▸ **Assignment**: Search the records below for the word "only". Pull out each line that has it.

BEGIN

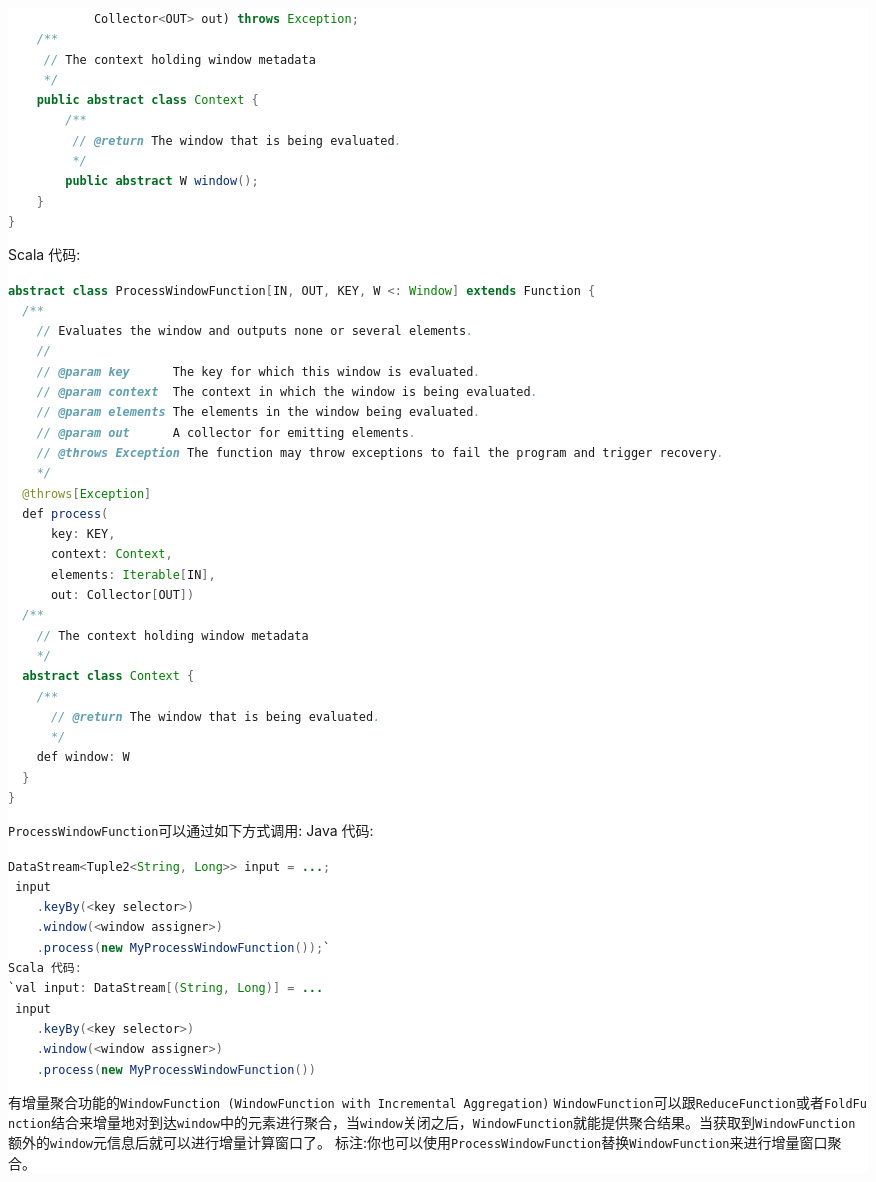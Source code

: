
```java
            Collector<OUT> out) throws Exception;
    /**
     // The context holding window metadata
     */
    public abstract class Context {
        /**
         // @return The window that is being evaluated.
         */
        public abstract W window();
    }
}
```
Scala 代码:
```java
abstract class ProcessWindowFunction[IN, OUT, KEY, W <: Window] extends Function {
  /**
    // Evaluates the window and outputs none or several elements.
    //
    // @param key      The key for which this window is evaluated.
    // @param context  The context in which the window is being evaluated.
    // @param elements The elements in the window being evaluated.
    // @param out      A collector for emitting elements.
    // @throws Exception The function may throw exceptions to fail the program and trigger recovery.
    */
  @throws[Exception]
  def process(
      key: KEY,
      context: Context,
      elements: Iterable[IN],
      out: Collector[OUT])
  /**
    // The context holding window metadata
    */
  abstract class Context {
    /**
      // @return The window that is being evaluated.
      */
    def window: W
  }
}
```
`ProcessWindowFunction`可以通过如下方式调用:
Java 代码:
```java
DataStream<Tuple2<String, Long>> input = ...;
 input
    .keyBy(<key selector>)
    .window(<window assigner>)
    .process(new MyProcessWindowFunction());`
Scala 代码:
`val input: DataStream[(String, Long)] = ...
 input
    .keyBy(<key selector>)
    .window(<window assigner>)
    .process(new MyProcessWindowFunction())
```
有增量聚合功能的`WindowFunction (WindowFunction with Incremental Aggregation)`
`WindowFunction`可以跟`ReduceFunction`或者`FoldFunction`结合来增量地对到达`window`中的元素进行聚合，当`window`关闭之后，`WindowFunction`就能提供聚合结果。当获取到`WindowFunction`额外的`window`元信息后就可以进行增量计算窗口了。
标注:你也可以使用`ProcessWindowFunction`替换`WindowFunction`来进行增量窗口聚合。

END
BEGIN

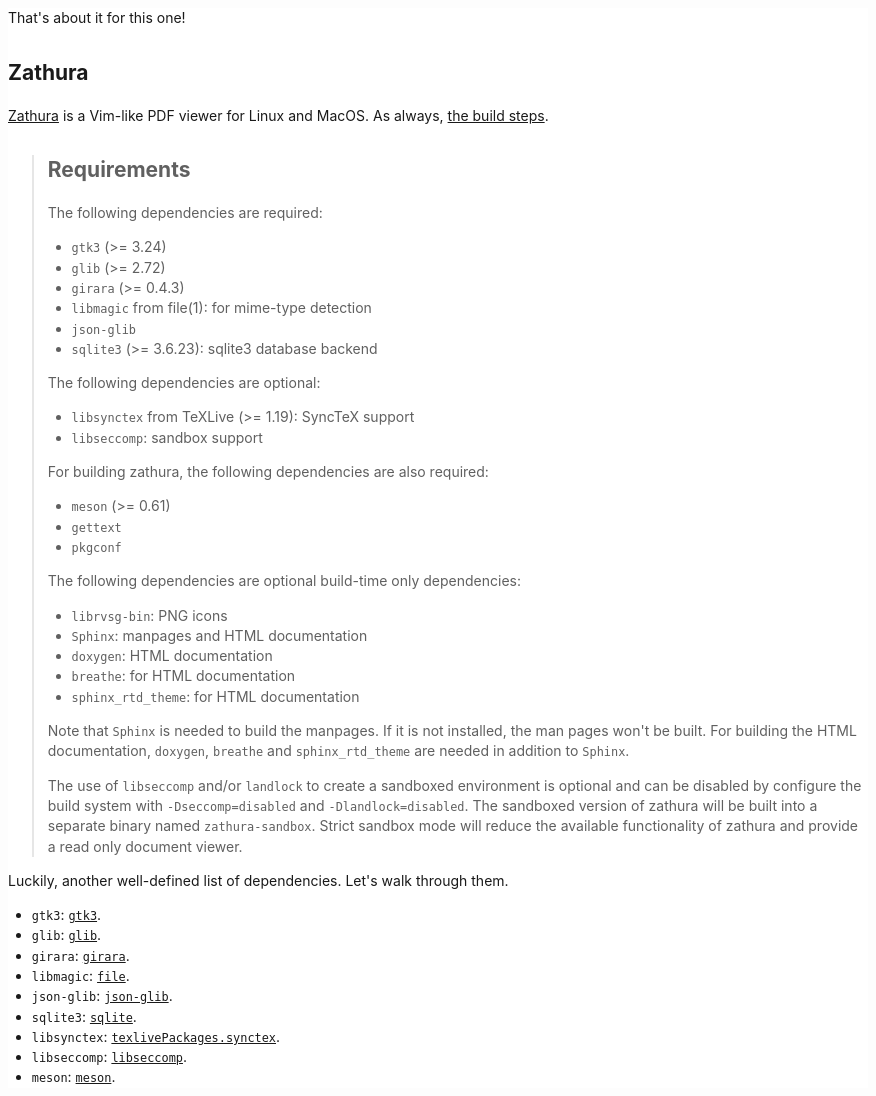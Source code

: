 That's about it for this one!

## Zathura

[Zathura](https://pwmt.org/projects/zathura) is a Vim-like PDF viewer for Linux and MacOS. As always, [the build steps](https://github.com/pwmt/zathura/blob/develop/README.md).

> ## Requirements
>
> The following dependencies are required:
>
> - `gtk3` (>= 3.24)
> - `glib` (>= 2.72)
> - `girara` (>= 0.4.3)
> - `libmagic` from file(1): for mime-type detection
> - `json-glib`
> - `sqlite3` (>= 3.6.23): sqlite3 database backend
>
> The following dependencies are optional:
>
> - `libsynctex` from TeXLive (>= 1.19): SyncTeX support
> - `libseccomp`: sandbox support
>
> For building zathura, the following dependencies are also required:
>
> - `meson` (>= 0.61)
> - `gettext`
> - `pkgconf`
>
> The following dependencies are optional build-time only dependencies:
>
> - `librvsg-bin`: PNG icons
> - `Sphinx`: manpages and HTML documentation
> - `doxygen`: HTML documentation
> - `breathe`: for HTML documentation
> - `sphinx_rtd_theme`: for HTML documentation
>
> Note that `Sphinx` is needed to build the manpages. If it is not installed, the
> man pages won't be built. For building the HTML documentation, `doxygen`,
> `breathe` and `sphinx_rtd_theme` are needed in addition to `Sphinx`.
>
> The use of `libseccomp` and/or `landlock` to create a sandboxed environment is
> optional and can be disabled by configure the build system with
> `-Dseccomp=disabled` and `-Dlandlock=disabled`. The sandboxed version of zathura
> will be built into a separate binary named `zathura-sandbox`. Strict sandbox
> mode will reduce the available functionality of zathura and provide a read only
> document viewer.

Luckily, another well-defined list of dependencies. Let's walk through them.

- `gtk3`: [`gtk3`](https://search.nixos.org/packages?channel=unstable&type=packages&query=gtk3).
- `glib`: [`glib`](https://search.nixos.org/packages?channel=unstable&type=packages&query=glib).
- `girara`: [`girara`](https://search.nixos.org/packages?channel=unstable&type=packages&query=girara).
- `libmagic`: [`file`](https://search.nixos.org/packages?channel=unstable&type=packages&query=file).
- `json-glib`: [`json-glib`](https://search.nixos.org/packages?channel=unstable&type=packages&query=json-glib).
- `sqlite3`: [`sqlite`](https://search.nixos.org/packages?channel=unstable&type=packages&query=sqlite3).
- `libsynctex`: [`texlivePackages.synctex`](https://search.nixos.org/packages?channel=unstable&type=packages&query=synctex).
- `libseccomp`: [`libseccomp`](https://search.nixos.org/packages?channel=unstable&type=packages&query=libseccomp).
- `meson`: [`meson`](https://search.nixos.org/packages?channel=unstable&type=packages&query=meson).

END

▸ **Completed exercise**:
> The following dependencies are optional build-time only dependencies:
> mode will reduce the available functionality of zathura and provide a read only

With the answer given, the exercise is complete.